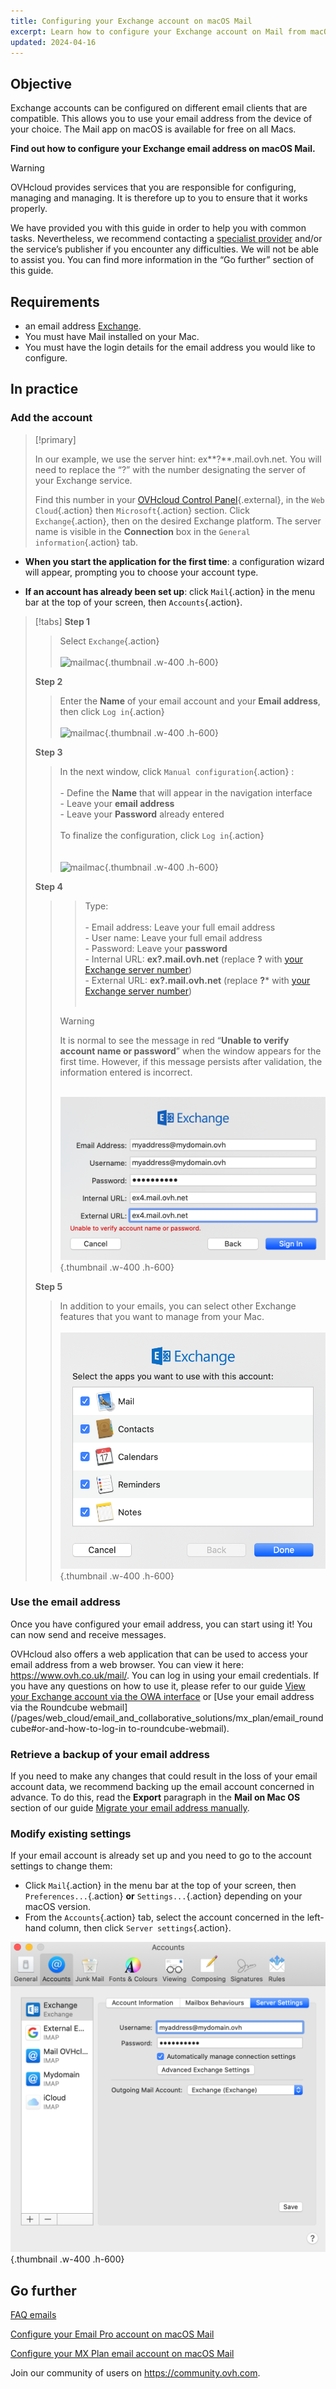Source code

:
 ```yaml
---
title: Configuring your Exchange account on macOS Mail
excerpt: Learn how to configure your Exchange account on Mail from macOS El Capitan, Sierra and High Sierra
updated: 2024-04-16
---
```


<style>
.w-400 {
max-width:400px !important;
}
.h-600 {
max-height:600px !important;
}
</style>

## Objective

Exchange accounts can be configured on different email clients that are compatible. This allows you to use your email address from the device of your choice. The Mail app on macOS is available for free on all Macs.

**Find out how to configure your Exchange email address on macOS Mail.**

> [!warning]
>
> OVHcloud provides services that you are responsible for configuring, managing and managing. It is therefore up to you to ensure that it works properly.
>
> We have provided you with this guide in order to help you with common tasks. Nevertheless, we recommend contacting a [specialist provider](https://partner.ovhcloud.com/en/) and/or the service’s publisher if you encounter any difficulties. We will not be able to assist you. You can find more information in the “Go further” section of this guide.
>

## Requirements

- an email address [Exchange](https://www.ovhcloud.com/en-gb/emails/hosted-exchange/).
- You must have Mail installed on your Mac.
- You must have the login details for the email address you would like to configure.

## In practice

### Add the <a name="addaccount"></a> account

> [!primary]
>
> In our example, we use the server hint: ex**?**.mail.ovh.net. You will need to replace the “?” with the number designating the server of your Exchange service.
>
> Find this number in your [OVHcloud Control Panel](https://www.ovh.com/auth/?action=gotomanager&from=https://www.ovh.com/fr/&ovhSubsidiary=fr){.external}, in the `Web Cloud`{.action} then `Microsoft`{.action} section.
> Click `Exchange`{.action}, then on the desired Exchange platform. The server name is visible in the **Connection** box in the `General information`{.action} tab.
>

- **When you start the application for the first time**: a configuration wizard will appear, prompting you to choose your account type.

- **If an account has already been set up**: click `Mail`{.action} in the menu bar at the top of your screen, then `Accounts`{.action}.

> [!tabs]
> **Step 1**
>> Select `Exchange`{.action}<br><br>
>>![mailmac](images/mail-mac-exchange01.png){.thumbnail .w-400 .h-600}
>>
> **Step 2**
>> Enter the **Name** of your email account and your **Email address**, then click `Log in`{.action} <br><br>
>>![mailmac](images/mail-mac-exchange02.png){.thumbnail .w-400 .h-600}
>>
> **Step 3**
>> In the next window, click `Manual configuration`{.action} : <br><br>- Define the **Name** that will appear in the navigation interface <br>- Leave your **email address**<br>- Leave your **Password** already entered <br><br>To finalize the configuration, click `Log in`{.action} <br><br><br>
>>![mailmac](images/mail-mac-exchange03.png){.thumbnail .w-400 .h-600}
>>
> **Step 4**
>>> Type: <br><br>- Email address: Leave your full email address<br>- User name: Leave your full email address <br>- Password: Leave your **password**<br> - Internal URL: **ex?.mail.ovh.net** (replace **?** with [your Exchange server number](#addaccount))<br>- External URL: **ex?.mail.ovh.net** (replace **?*** with [your Exchange server number](#addaccount))<br><br>
>>
>> > [!warning]
>>>
>>> It is normal to see the message in red “**Unable to verify account name or password**” when the window appears for the first time. However, if this message persists after validation, the information entered is incorrect.<br><br>
>>
>>![mailmac](images/mail-mac-exchange04.png){.thumbnail .w-400 .h-600}
>>
> **Step 5**
>> In addition to your emails, you can select other Exchange features that you want to manage from your Mac. <br><br>![mailmac](images/mail-mac-exchange05.png){.thumbnail .w-400 .h-600}

### Use the email address

Once you have configured your email address, you can start using it! You can now send and receive messages.

OVHcloud also offers a web application that can be used to access your email address from a web browser. You can view it here: <https://www.ovh.co.uk/mail/>. You can log in using your email credentials. If you have any questions on how to use it, please refer to our guide [View your Exchange account via the OWA interface](/pages/web_cloud/email_and_collaborative_solutions/using_the_outlook_web_app_webmail/email_owa) or [Use your email address via the Roundcube webmail](/pages/web_cloud/email_and_collaborative_solutions/mx_plan/email_roundcube#or-and-how-to-log-in to-roundcube-webmail).

### Retrieve a backup of your email address

If you need to make any changes that could result in the loss of your email account data, we recommend backing up the email account concerned in advance. To do this, read the **Export** paragraph in the **Mail on Mac OS** section of our guide [Migrate your email address manually](/pages/web_cloud/email_and_collaborative_solutions/migrating/manual_email_migration#export).

### Modify existing settings

If your email account is already set up and you need to go to the account settings to change them:

- Click `Mail`{.action} in the menu bar at the top of your screen, then `Preferences...`{.action} **or** `Settings...`{.action} depending on your macOS version.
- From the `Accounts`{.action} tab, select the account concerned in the left-hand column, then click `Server settings`{.action}.

![mailmac](images/mail-mac-exchange06.png){.thumbnail .w-400 .h-600}

## Go further

[FAQ emails](/pages/web_cloud/email_and_collaborative_solutions/mx_plan/faq-emails)

[Configure your Email Pro account on macOS Mail](/pages/web_cloud/email_and_collaborative_solutions/email_pro/how_to_configure_mail_macos)

[Configure your MX Plan email account on macOS Mail](/pages/web_cloud/email_and_collaborative_solutions/mx_plan/how_to_configure_mail_macos)

Join our community of users on <https://community.ovh.com>.
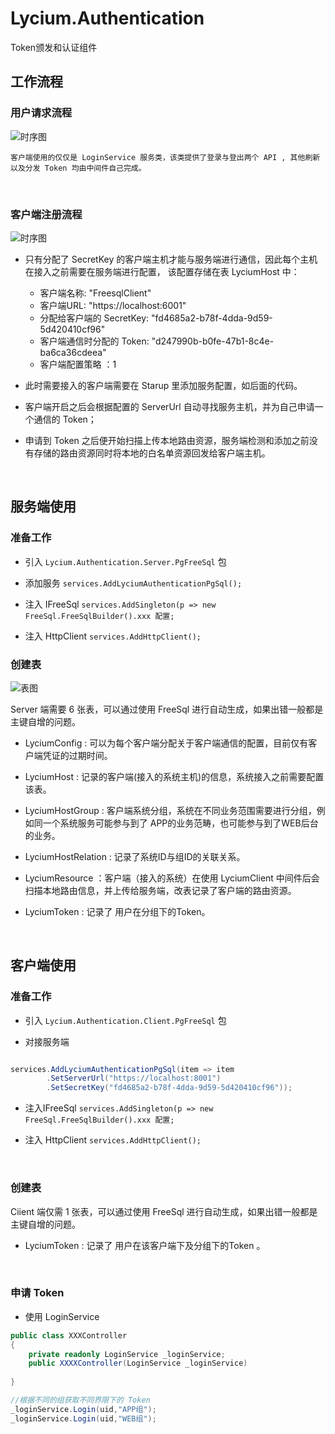 # Lycium.Authentication
Token颁发和认证组件

## 工作流程

### 用户请求流程 

![时序图](https://github.com/night-moon-studio/Lycium.Authentication/blob/master/images/Token%E6%97%B6%E5%BA%8F%E5%9B%BE.png)
    
    客户端使用的仅仅是 LoginService 服务类，该类提供了登录与登出两个 API , 其他刷新以及分发 Token 均由中间件自己完成。
    
<br/>

### 客户端注册流程

![时序图](https://github.com/night-moon-studio/Lycium.Authentication/blob/master/images/%E5%AE%A2%E6%88%B7%E7%AB%AF%E6%97%B6%E5%BA%8F%E5%9B%BE.png)


  - 只有分配了 SecretKey 的客户端主机才能与服务端进行通信，因此每个主机在接入之前需要在服务端进行配置，
  该配置存储在表 LyciumHost 中： 
  
    - 客户端名称: "FreesqlClient"	
    - 客户端URL: "https://localhost:6001"	
    - 分配给客户端的 SecretKey: "fd4685a2-b78f-4dda-9d59-5d420410cf96"	
    - 客户端通信时分配的 Token: "d247990b-b0fe-47b1-8c4e-ba6ca36cdeea"
    - 客户端配置策略 ：1
  
  - 此时需要接入的客户端需要在 Starup 里添加服务配置，如后面的代码。  
  - 客户端开启之后会根据配置的 ServerUrl 自动寻找服务主机，并为自己申请一个通信的 Token； 
  - 申请到 Token 之后便开始扫描上传本地路由资源，服务端检测和添加之前没有存储的路由资源同时将本地的白名单资源回发给客户端主机。  
  
<br/>


## 服务端使用

### 准备工作

- 引入 `Lycium.Authentication.Server.PgFreeSql` 包

- 添加服务 `services.AddLyciumAuthenticationPgSql();`

- 注入 IFreeSql `services.AddSingleton(p => new FreeSql.FreeSqlBuilder().xxx 配置;`

- 注入 HttpClient  `services.AddHttpClient();`



### 创建表

![表图](https://github.com/night-moon-studio/Lycium.Authentication/blob/master/images/ServerTables.png)  

Server 端需要 6 张表，可以通过使用 FreeSql 进行自动生成，如果出错一般都是主键自增的问题。

 - LyciumConfig : 可以为每个客户端分配关于客户端通信的配置，目前仅有客户端凭证的过期时间。

 - LyciumHost : 记录的客户端(接入的系统主机)的信息，系统接入之前需要配置该表。
 
 - LyciumHostGroup : 客户端系统分组，系统在不同业务范围需要进行分组，例如同一个系统服务可能参与到了 APP的业务范畴，也可能参与到了WEB后台的业务。
 
 - LyciumHostRelation : 记录了系统ID与组ID的关联关系。
 
 - LyciumResource ：客户端（接入的系统）在使用 LyciumClient 中间件后会扫描本地路由信息，并上传给服务端，改表记录了客户端的路由资源。
 
 - LyciumToken : 记录了 用户在分组下的Token。
 
 <br/> 
 
 
 ## 客户端使用
 
 ### 准备工作
 

- 引入 `Lycium.Authentication.Client.PgFreeSql` 包

- 对接服务端

```C# 

services.AddLyciumAuthenticationPgSql(item => item
        .SetServerUrl("https://localhost:8001")
        .SetSecretKey("fd4685a2-b78f-4dda-9d59-5d420410cf96"));
```

- 注入IFreeSql `services.AddSingleton(p => new FreeSql.FreeSqlBuilder().xxx 配置;`

- 注入 HttpClient `services.AddHttpClient();`
 
<br/>

### 创建表

Ciient 端仅需 1 张表，可以通过使用 FreeSql 进行自动生成，如果出错一般都是主键自增的问题。
 
 - LyciumToken : 记录了 用户在该客户端下及分组下的Token 。
 
 <br/> 

 
 ### 申请 Token
 
  - 使用 LoginService 
  ```C#
  public class XXXController
  {
      private readonly LoginService _loginService;
      public XXXXController(LoginService _loginService)
      
  }
  
  //根据不同的组获取不同界限下的 Token
  _loginService.Login(uid,"APP组");
  _loginService.Login(uid,"WEB组");
  ```
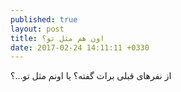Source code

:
 ```yaml
---
published: true
layout: post
title: اون هم مثل تو؟
date: 2017-02-24 14:11:11 +0330
---
```


از نفرهای قبلی برات گفته؟ یا اونم مثل تو...؟
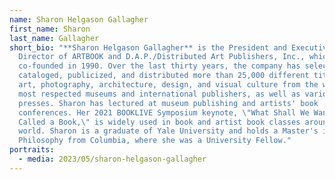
 ```yaml
---
name: Sharon Helgason Gallagher
first_name: Sharon
last_name: Gallagher
short_bio: "**Sharon Helgason Gallagher** is the President and Executive
  Director of ARTBOOK and D.A.P./Distributed Art Publishers, Inc., which she
  co-founded in 1990. Over the last thirty years, the company has selected,
  cataloged, publicized, and distributed more than 25,000 different titles on
  art, photography, architecture, design, and visual culture from the world's
  most respected museums and international publishers, as well as various small
  presses. Sharon has lectured at museum publishing and artists' book
  conferences. Her 2021 BOOKLIVE Symposium keynote, \"What Shall We Want to Have
  Called a Book,\" is widely used in book and artist book classes around the
  world. Sharon is a graduate of Yale University and holds a Master's in
  Philosophy from Columbia, where she was a University Fellow."
portraits:
  - media: 2023/05/sharon-helgason-gallagher
---
```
• • • •
**EXERCISE DIRECTIONS**
The lines above that hold the word "used" should be found and copied out.

**EXERCISE OUTPUT**
OVHcloud also offers a web application that can be used to access your email address from a web browser. You can view it here: <https://www.ovh.co.uk/mail/>. You can log in using your email credentials. If you have any questions on how to use it, please refer to our guide [View your Exchange account via the OWA interface](/pages/web_cloud/email_and_collaborative_solutions/using_the_outlook_web_app_webmail/email_owa) or [Use your email address via the Roundcube webmail](/pages/web_cloud/email_and_collaborative_solutions/mx_plan/email_roundcube#or-and-how-to-log-in to-roundcube-webmail).
  Called a Book,\" is widely used in book and artist book classes around the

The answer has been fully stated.